Kissing Trees
(excerpted from Mobius: A Meditation on Art & Science, not yet published)
One morning as I was finishing a long meditation on art and science, I took a walk in the Anchorage Provincial Park. The trail leads through a boggy forest of black spruce, balsam fir, and yellow birch. The walk redounded with balsam scent, crow call, squirrel tsk, and the murmur of a lobster boat pulling a work raft back to Seal Cove harbour. I wasn’t looking for anything in particular. Just happy to get up from the desk and feel my limbs swing in salty air. I know the trail well. I have walked it frequently for the calm of forest and sea.
On this day a tree caught my eye, one I had never noticed before. It was a fused tree, one in which a balsam fir and a birch had grown together, not just side by side, but the birch’s flesh subsumed into the fir. On one side of the tree, the balsam has reached out as if to take a giant bite out of the birch, but the birch is perfectly happy with that, leaning slightly away then returning to its vertical climb. A small subsidiary birch trunk on the other side of the balsam grows right out of the fir’s fat trunk. Looks like some kind of fancy pastry with the soft folds of fir in doughy embrace of the smaller birch as it travels through the wood. From this confabulation at the tree’s base, both rise, equally strong and straight, both in an obvious state of flourishing as they reach through the canopy for the sun. It was an image that held me and seemed to announce its importance to me. I did not understand what I was seeing. It was powerful in its literal self. And it was powerful as metaphor. The sensory experience entered my inner life, where questions continued to swirl. What was it I wanted from art and science? How could they be seen as complementary and equally necessary to our humanity, when their differences were so apparent? I needed science to help me answer the question.
No, it was not a bite. More like a kiss. A deep kiss. Inosculation is the scientific term, which etymologically means “to kiss into.” Such a tree is known as a “marriage tree” or “love tree.” Fir and birch commonly grow together, I learned. Once I’d noticed the fused tree, I saw fir and birch pairings throughout this forest, many of them looking as if the two trees had grown out of a common root ball. None were as elaborately fused as the first pair I’d seen. Inosculation happens when branches, trunks, or roots rub together, abrading the bark to expose the cambium. The trees then lay down tissue that can grow vascular connections. After this natural grafting process, the connected tissues function as one, the birch tree passing nutrients—water, sugar, carbon—to the fir tree through the underground complex network of rhizomatic fungi. Birches are fast-growing; firs are slow-growing. The birch helps the fir’s growth and resistance to disease. And in the winter when the birch has lost its leaves the fir shares its nutrients. They appear as two separate and distinct trees, each with its own identity and methodology—leaves versus needles, deciduous versus conifer—and yet they exchange nutrients that help each of them better handle stresses.

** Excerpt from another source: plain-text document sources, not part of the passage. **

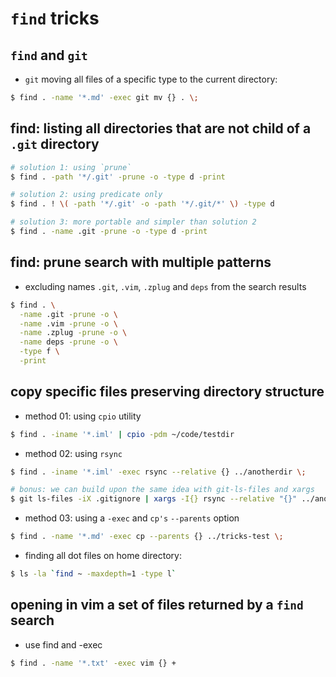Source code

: # `find` tricks

## `find` and `git`

* `git` moving all files of a specific type to the current directory:

```sh
$ find . -name '*.md' -exec git mv {} . \;
```

## find: listing all directories that are not child of a `.git` directory

```sh
# solution 1: using `prune`
$ find . -path '*/.git' -prune -o -type d -print

# solution 2: using predicate only
$ find . ! \( -path '*/.git' -o -path '*/.git/*' \) -type d

# solution 3: more portable and simpler than solution 2
$ find . -name .git -prune -o -type d -print
```

## find: prune search with multiple patterns

* excluding names `.git`, `.vim`, `.zplug` and `deps` from the search results

```sh
$ find . \
  -name .git -prune -o \
  -name .vim -prune -o \
  -name .zplug -prune -o \
  -name deps -prune -o \
  -type f \
  -print
```

## copy specific files preserving directory structure

* method 01: using `cpio` utility

```sh
$ find . -iname '*.iml' | cpio -pdm ~/code/testdir
```

* method 02: using `rsync`

```sh
$ find . -iname '*.iml' -exec rsync --relative {} ../anotherdir \;

# bonus: we can build upon the same idea with git-ls-files and xargs
$ git ls-files -iX .gitignore | xargs -I{} rsync --relative "{}" ../anotherdir
```

* method 03: using a `-exec` and `cp's` `--parents` option

```sh
$ find . -name '*.md' -exec cp --parents {} ../tricks-test \;
```

* finding all dot files on home directory:

```sh
$ ls -la `find ~ -maxdepth=1 -type l`
```

## opening in vim a set of files returned by a `find` search 

* use find and -exec

```sh
$ find . -name '*.txt' -exec vim {} +
```
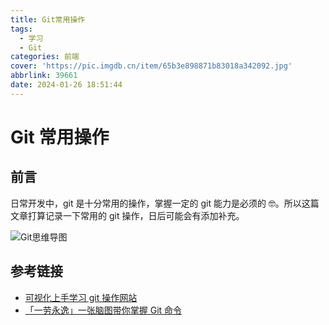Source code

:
 ```yaml
---
title: Git常用操作
tags:
  - 学习
  - Git
categories: 前端
cover: 'https://pic.imgdb.cn/item/65b3e898871b83018a342092.jpg'
abbrlink: 39661
date: 2024-01-26 18:51:44
---
```


# Git 常用操作

## 前言

日常开发中，git 是十分常用的操作，掌握一定的 git 能力是必须的 🤓。所以这篇文章打算记录一下常用的 git 操作，日后可能会有添加补充。

![Git思维导图](https://pic.imgdb.cn/item/65b3e77b871b83018a2ff3d0.png)

## 参考链接

- [可视化上手学习 git 操作网站](https://learngitbranching.js.org/?locale=zh_CN)
- [「一劳永逸」一张脑图带你掌握 Git 命令](https://juejin.cn/post/6869519303864123399)
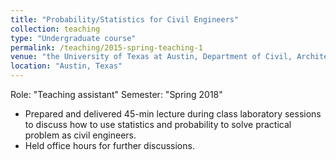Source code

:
 ```yaml
---
title: "Probability/Statistics for Civil Engineers"
collection: teaching
type: "Undergraduate course"
permalink: /teaching/2015-spring-teaching-1
venue: "the University of Texas at Austin, Department of Civil, Architectual, and Environmental Engineering"
location: "Austin, Texas"
---
```


Role: "Teaching assistant"
Semester: "Spring 2018"

* Prepared and delivered 45-min lecture during class laboratory sessions to discuss how to use statistics and probability to solve practical problem as civil engineers.
* Held office hours for further discussions.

So, I asked myself, what are the rhizomes that art and science share? These fields are as different as birch and fir. Art rising from experience and emotion. Science growing from hypotheses and data. Art is the slow-growing evergreen, holding its truth across centuries and millennia. Science, more like the deciduous tree, shedding old knowledge for emergence of the new. They will not fuse as one—though they were one in deep human history, before art, religion, and science branched out as ways of knowing. Their rhizomatic roots and early stages of growth are deeply entangled, lying in observation of the environment, a passion to know what it takes to survive and thrive, an appreciation of the mystery of life, an appetite for living on the edge of discovery, a sharing of knowledge that shapes culture and community and our humanity.